There are no excuses for amateur PowerPoint slides. Well, there are, but we used them all up! One of the cohorts at the Global Insurance Accelerator (GIA) came in with a deck built off from a ThemeForest purchased design pack. It was shockingly better than anything the rest of us had. He rode that deck out all the way thru the GIA, and no one ever challenged him to tweak it, it was that good looking. We are sure there are many options out there, but you cannot go wrong with:

Step 5: Quality Images

We like to start our pitch decks with ONLY images. No words. Then the focus is just on the quality of the image and what it is communicating. The text we add subsequently seems to come easier with this approach.

We spend hours on picking images. Truly. An hour for one image is not excessive to us.

We buy our images or use freely available pics from Pexels. My photo site of choice is Shutterstock and Jay’s is ThinkStock.

Pexels: https://www.pexels.com/

ShutterStock: https://www.shutterstock.com/home

ThinkStock: http://www.thinkstockphotos.com/

Step 6: Trim the Text

The biggest negatives we see in presentations is too much text. There is absolutely no way that the audience can listen to you AND at the same time, read deeply texted slides. Give them a great image and a few select words or a phrase.

Step 7: Lock It Down

You must protect yourself and decide when you are going to lock down the script and the PowerPoint. Otherwise, you will have people making suggestions and tweaks right up to Demo Day. At Startupbootcamp in Hartford, we locked down the script 4 weeks out. The PowerPoint took longer due to some designer issues. However, if we had known about ThemeForest or the like, we would have had the PPT locked in a month prior as well.

Jay and I have shared doing the pitches. By settling on your script and deck early, it lets the person pitching start SERIOUS practicing. Another trick we use is that whoever is pitching gets to make all final decisions on the script and deck. It must be in their voice!

Step 8: Practice

Professional speakers may have 2-3 current “talks” that they can give at any moment. This because they have practiced them and given them dozens of times. It has become part of their soul. We practice our pitch in the month leading up to Demo Day. At Startupbootcamp, one of the most effective methods we found was “pitches in a bar.” Distractions galore, no slides. Just you and your words. Beyond that, try these:

  • Pitch every day. To anyone. Anywhere.
  • Have people try and throw you off track with hand gestures, questions or interruptions.
  • Practice technical issues: No slides, Clicker dies, Video does not work, etc.
  • Plan for people to request you give surprise, off the cuff pitches. No warning.

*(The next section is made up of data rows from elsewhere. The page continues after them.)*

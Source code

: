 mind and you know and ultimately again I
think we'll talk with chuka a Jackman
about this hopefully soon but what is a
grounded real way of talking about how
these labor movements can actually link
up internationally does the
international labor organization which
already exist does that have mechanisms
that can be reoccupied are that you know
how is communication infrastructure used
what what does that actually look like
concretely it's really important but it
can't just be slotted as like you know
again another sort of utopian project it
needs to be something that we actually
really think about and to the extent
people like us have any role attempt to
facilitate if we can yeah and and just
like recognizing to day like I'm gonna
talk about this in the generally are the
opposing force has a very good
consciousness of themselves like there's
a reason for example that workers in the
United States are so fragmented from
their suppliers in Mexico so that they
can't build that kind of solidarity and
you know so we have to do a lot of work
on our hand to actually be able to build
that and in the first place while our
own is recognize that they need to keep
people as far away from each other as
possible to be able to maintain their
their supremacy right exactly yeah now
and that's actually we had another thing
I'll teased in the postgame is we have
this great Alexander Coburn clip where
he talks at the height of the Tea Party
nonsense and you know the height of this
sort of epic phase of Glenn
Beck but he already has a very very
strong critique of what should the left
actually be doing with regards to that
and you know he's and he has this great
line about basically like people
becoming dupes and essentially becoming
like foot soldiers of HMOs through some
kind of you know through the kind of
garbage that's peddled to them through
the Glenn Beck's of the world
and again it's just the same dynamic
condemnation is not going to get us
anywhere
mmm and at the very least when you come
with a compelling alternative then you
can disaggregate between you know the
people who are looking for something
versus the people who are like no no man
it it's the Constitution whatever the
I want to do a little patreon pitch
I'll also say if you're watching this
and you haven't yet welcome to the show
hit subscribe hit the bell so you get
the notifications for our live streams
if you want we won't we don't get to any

Step 9: Smiles and Gesture

Jay has a great stage presence. It looks natural and draws in the audience. In the final few days prior to Demo Day, he was figuring out gestures, and we were reminding him to smile. Watch his video from Startupbootcamp, and I bet you can pick out the gestures he focused on!

Demo Day Video: https://youtu.be/Y7G-nHWMOpU

Step 10: The Night Before Demo Day

Nothing sucks more than the night before Demo Day. It seems as though we all totally blanked on what we were going to say, technology never goes right, and panic starts to set in. Never fear. Somehow it all seems to fall into place. Demo Day will be great but take full advantage of every moment on the stage to get comfortable.

Step 11: Lean on Your Mentors

In Jay’s video, David Bourque, one of our mentors from Startupbootcamp, does our introduction. David, who is a HubSpot Agency Partner, provided expert guidance on messaging and showed up week after week to simply knock ideas around. As our mentors, David, along with Frank Sentner were highly invested in our success, and we knew we always had some go to folks to reach out to.

Summary

So there you have it. As you can see, our focus is not on the standard slides of Demo Day (The Problem, The Solution, Your Competition, etc.). We have found that a memorable pitch is one which reflects a company that worked hard to refine their message and then boiled that message down to images which are supported by focused narrative. Good luck on your pitch!